As formas de padecimento no trabalho

Ricardo Antunes

Professor Titular de Sociologia do Trabalho no IFCH/UNICAMP e pesquisador do CNPq

O leitor encontra, neste número especial de Saúde e Sociedade, um inventário detalhado das tantas penalizações que vêm afetando o mundo do trabalho, com um olhar especialmente voltado para as formas de padecimento, adoecimento e sofrimento. Estas formas emergem da era do capitalismo liofilizado e flexibilizado que aflorou com a monumental reestruturação produtiva do capital, desencadeada nos países centrais desde meados dos anos 1970 e no Brasil especialmente a partir dos anos 1990.
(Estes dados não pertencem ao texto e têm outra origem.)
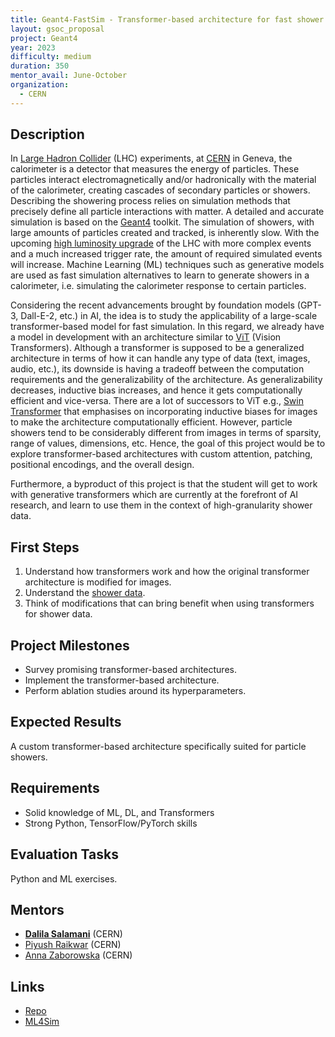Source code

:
 ```yaml
---
title: Geant4-FastSim - Transformer-based architecture for fast shower simulation
layout: gsoc_proposal
project: Geant4
year: 2023
difficulty: medium
duration: 350
mentor_avail: June-October
organization:
  - CERN
---
```


## Description

In [Large Hadron Collider](https://home.cern/science/accelerators/large-hadron-collider) (LHC) experiments, at [CERN](https://home.cern/) in Geneva, the calorimeter is a detector that measures the energy of particles. These particles interact electromagnetically and/or hadronically with the material of the calorimeter, creating cascades of secondary particles or showers. Describing the showering process relies on simulation methods that precisely define all particle interactions with matter. A detailed and accurate simulation is based on the [Geant4](https://geant4.web.cern.ch/) toolkit. The simulation of showers, with large amounts of particles created and tracked, is inherently slow. With the upcoming [high luminosity upgrade](https://hilumilhc.web.cern.ch/) of the LHC with more complex events and a much increased trigger rate, the amount of required simulated events will increase. Machine Learning (ML) techniques such as generative models are used as fast simulation alternatives to learn to generate showers in a calorimeter, i.e. simulating the calorimeter response to certain particles.

Considering the recent advancements brought by foundation models (GPT-3, Dall-E-2, etc.) in AI, the idea is to study the applicability of a large-scale transformer-based model for fast simulation. In this regard, we already have a model in development with an architecture similar to [ViT](https://arxiv.org/abs/2010.11929) (Vision Transformers). Although a transformer is supposed to be a generalized architecture in terms of how it can handle any type of data (text, images, audio, etc.), its downside is having a tradeoff between the computation requirements and the generalizability of the architecture. As generalizability decreases, inductive bias increases, and hence it gets computationally efficient and vice-versa. There are a lot of successors to ViT e.g., [Swin Transformer](https://arxiv.org/abs/2103.14030) that emphasises on incorporating inductive biases for images to make the architecture computationally efficient. However, particle showers tend to be considerably different from images in terms of sparsity, range of values, dimensions, etc. Hence, the goal of this project would be to explore transformer-based architectures with custom attention, patching, positional encodings, and the overall design.

Furthermore, a byproduct of this project is that the student will get to work with generative transformers which are currently at the forefront of AI research, and learn to use them in the context of high-granularity shower data.


## First Steps

1. Understand how transformers work and how the original transformer architecture is modified for images.
2. Understand the [shower data](https://zenodo.org/record/6366324#.Y-DJ9ezMKdY).
3. Think of modifications that can bring benefit when using transformers for shower data.

## Project Milestones
* Survey promising transformer-based architectures.
* Implement the transformer-based architecture.
* Perform ablation studies around its hyperparameters.

## Expected Results

A custom transformer-based architecture specifically suited for particle showers.

## Requirements

* Solid knowledge of ML, DL, and Transformers
* Strong Python, TensorFlow/PyTorch skills

## Evaluation Tasks

Python and ML exercises.

## Mentors
* **[Dalila Salamani](mailto:dalila.salamani@cern.ch)** (CERN)
* [Piyush Raikwar](mailto:piyush.raikwar@cern.ch) (CERN)
* [Anna Zaborowska](mailto:anna.zaborowska@cern.ch) (CERN)

## Links
* [Repo](https://gitlab.cern.ch/praikwar/ml4fastsim/-/tree/pytorch_port)
* [ML4Sim](https://g4fastsim.web.cern.ch/)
A temática é ampla, contemplando os acidentes e a saúde no trabalho; as variadas formas da fadiga; as tantas violências físicas e mentais; o absenteismo, dentre outros pontos discutidos. O universo analisado também é multifacetado: metalúrgicos, téxteis, trabalhadores do açucar, motoristas de caminhão, trabalhadores públicos da saúde, policiais militares, bancários, ou ainda adolescentes portadores de necessidades especiais. Os trabalhadores são contemplados em suas múltiplas dimensões: sua subjetividade, condições de trabalho, vigência ou ausência de políticas públicas, etc.

O chão social, que faz aflorar este inventário, originou-se com o vasto processo de reestruturação produtiva do capital, desencadeado em escala global, cujo leitmotiv era a recuperação do padrão de acumulação e a hegemonia dos capitais, abalados desde as explosões sociais do final da década de 1960.

O capitalismo, a partir de então, estruturou-se seguindo algumas tendências, que podem assim ser resumidas: 1) o padrão produtivo taylorista e fordista passou a ser crescentemente substituído, mesclado, ou alterado pelas formas produtivas flexibilizadas e desregulamentadas, das quais a chamada acumulação flexível e o modelo japonês ou toyotismo são exemplares; 2) o modelo de regulação social-democrático e seu estado keynesiano, geradores do chamado welfare state em vários países do Norte, foram ou vem sendo solapados pela desregulação neoliberal, privatizante e anti-social, acentuando os elementos destrutivos desta lógica produtiva.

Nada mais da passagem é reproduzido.